ID and FGC

John_R_Zimmer@rsh.net
Thu, 8 Apr 1999 08:15:55 -0500

I learned a lot in the recent exchange and I would like to share my
thoughts. When considering the concepts of intelligent design (ID) and
fully gifted creation (FGC), one must keep in mind that the disconfirming
other is the philosophical naturalist, who will dismiss the former as
'unwarranted conclusions based on insufficient data' and the latter under
the principle of Occam's razor.

To me, the heart of FGC is a double vision, a religious perspective of
nature that is of the same type as that described in Brenda Farnell's
monograph "Do You See What I Mean?" (1995). FGC is the perspective that
will be adopted by philosophical naturalists if they convert to
Christianity
once their philosophy has been undermined.

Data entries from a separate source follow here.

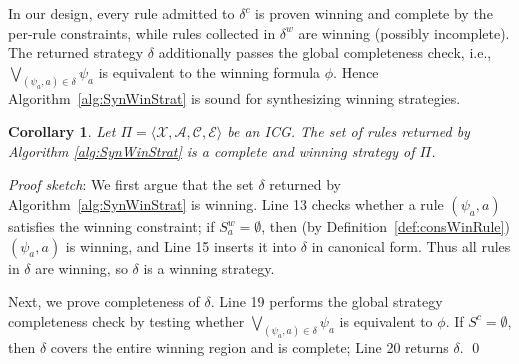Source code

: \documentclass[review]{elsarticle}
\newcommand{\set}[1]{\{ #1 \}}
\newcommand{\tuple}[1]{\langle {#1} \rangle}
\newcommand{\statevar}{\mathcal{X}}
\newcommand{\act}{\mathcal{A}}
\newcommand{\constraint}{\mathcal{C}}
\newcommand{\estate}{\mathcal{E}}
\newenvironment{proofsketch}{\textit{Proof sketch}:}{\qed}
\newcommand{\red}{\color{red}}
\newtheorem{corollary}{Corollary}
\begin{document}

{\red In our design, every rule admitted to $\delta^c$ is proven winning and complete by the per-rule constraints, while rules collected in $\delta^w$ are winning (possibly incomplete). The returned strategy $\delta$ additionally passes the global completeness check, i.e., $\bigvee_{(\psi_a, a) \in \delta} \psi_a$ is equivalent to the winning formula $\phi$. Hence Algorithm~\ref{alg:SynWinStrat} is sound for synthesizing winning strategies.}

\begin{corollary} \label{cor:winStr}
	Let $\Pi = \tuple{\statevar, \act, \constraint, \estate}$ be an ICG.
	The set of rules returned by Algorithm \ref{alg:SynWinStrat} is a complete and winning strategy of $\Pi$.
\end{corollary}

\begin{proofsketch}
{\red We first argue that the set $\delta$ returned by Algorithm~\ref{alg:SynWinStrat} is winning. Line 13 checks whether a rule $(\psi_a,a)$ satisfies the winning constraint; if $S^w_a = \emptyset$, then (by Definition~\ref{def:consWinRule}) $(\psi_a,a)$ is winning, and Line 15 inserts it into $\delta$ in canonical form. Thus all rules in $\delta$ are winning, so $\delta$ is a winning strategy.}

{\red Next, we prove completeness of $\delta$. Line 19 performs the global strategy completeness check by testing whether $\bigvee_{(\psi_a,a)\in\delta}\psi_a$ is equivalent to $\phi$. If $S^c = \emptyset$, then $\delta$ covers the entire winning region and is complete; Line 20 returns $\delta$.}
\end{proofsketch}
\end{document}
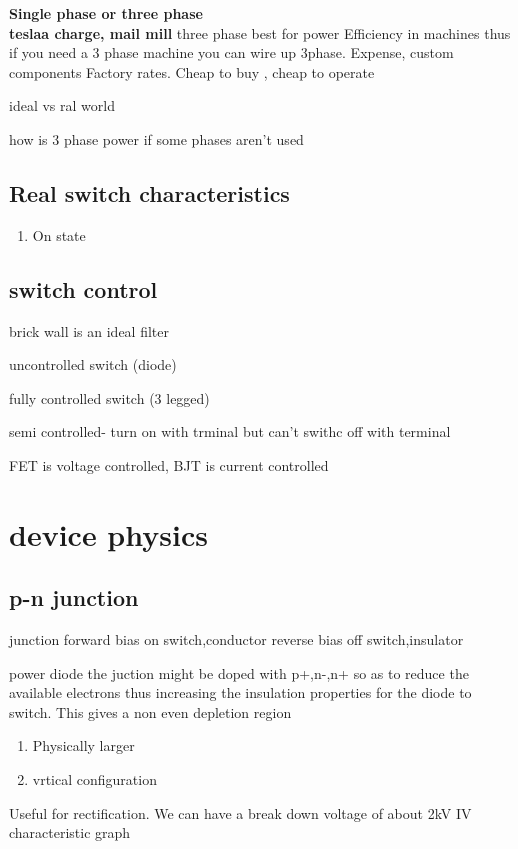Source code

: \documentclass{article}
\begin{document}
     \textbf{Single phase or three phase\\
     teslaa charge, mail mill} three phase best for power Efficiency in machines thus if you need a 3 phase machine you can wire up 3phase.
     Expense, custom components
     Factory rates. Cheap to buy , cheap to operate


     ideal vs ral world

     how is 3 phase power if some phases aren't used

    \subsection{Real switch characteristics}
    \begin{enumerate}
        \item On state 
    \end{enumerate}

    \subsection{switch control}
    brick wall is an ideal filter

    uncontrolled switch (diode)

    fully controlled switch (3 legged)

    semi controlled- turn on with trminal but can't swithc off with terminal

    FET is voltage controlled, BJT is current controlled

    \section{device physics}

    \subsection{p-n junction}
    junction
    forward bias on switch,conductor
    reverse bias off switch,insulator

    power diode
    the juction might be doped with p+,n-,n+ so as to reduce the available electrons thus increasing the insulation properties for the diode to switch. 
    This gives a non even depletion region
    \begin{enumerate}
        \item Physically larger
        \item vrtical configuration
    \end{enumerate}
    Useful for rectification. We can have a break down voltage of about 2kV
    IV characteristic graph
\end{document}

ID is a research project that initially flows from the same double vision.
The
goal of ID is to confront philosophical naturalism with observations of
irreducible complexity, and thus undermine the tenets of the philosophy.
One problem is that the philosophical naturalist can speculate that natural
mechanisms (yet unknown) may account for these complexities. This leads
to a second problem: In reaction to such resistance, ID may eclipse the
double vision by emphasizing the divine to the exclusion of the natural.
I think that this was the essence of Loren Haarsma's concern.

Another research project is one that I stumbled upon through an artistic
comparison of Genesis and the evolutionary record. I now see that the
project, which might be called paradoxical naturalism, is a research
program
within FGC.

This program poses scientific questions about ourselves in order to
discover
natural answers that complement revelation. In the Sept 1998 issue of
PSCF,
I posed the question "If something beyond nature is a species specific
trait,
then what would have been its adaptive function?" This question is within
the
subject of evolutionary psychology (EP), a natural science. I believe that
EP will
show that the religious impulse is as much a part of human nature as our
capacity for language. Such an answer undermines philosophical naturalism
since the 'recognition of supernature' is characteristic of the species,
hence,
each and every one of us.

One problem is that the philosophical naturalist can still claim that the
divine is an illusion - albeit one that appears intrinsic to human nature.
This view is paradoxical. Philosophers now are making the same types of
arguments about language - and discovering the difficulties of those views.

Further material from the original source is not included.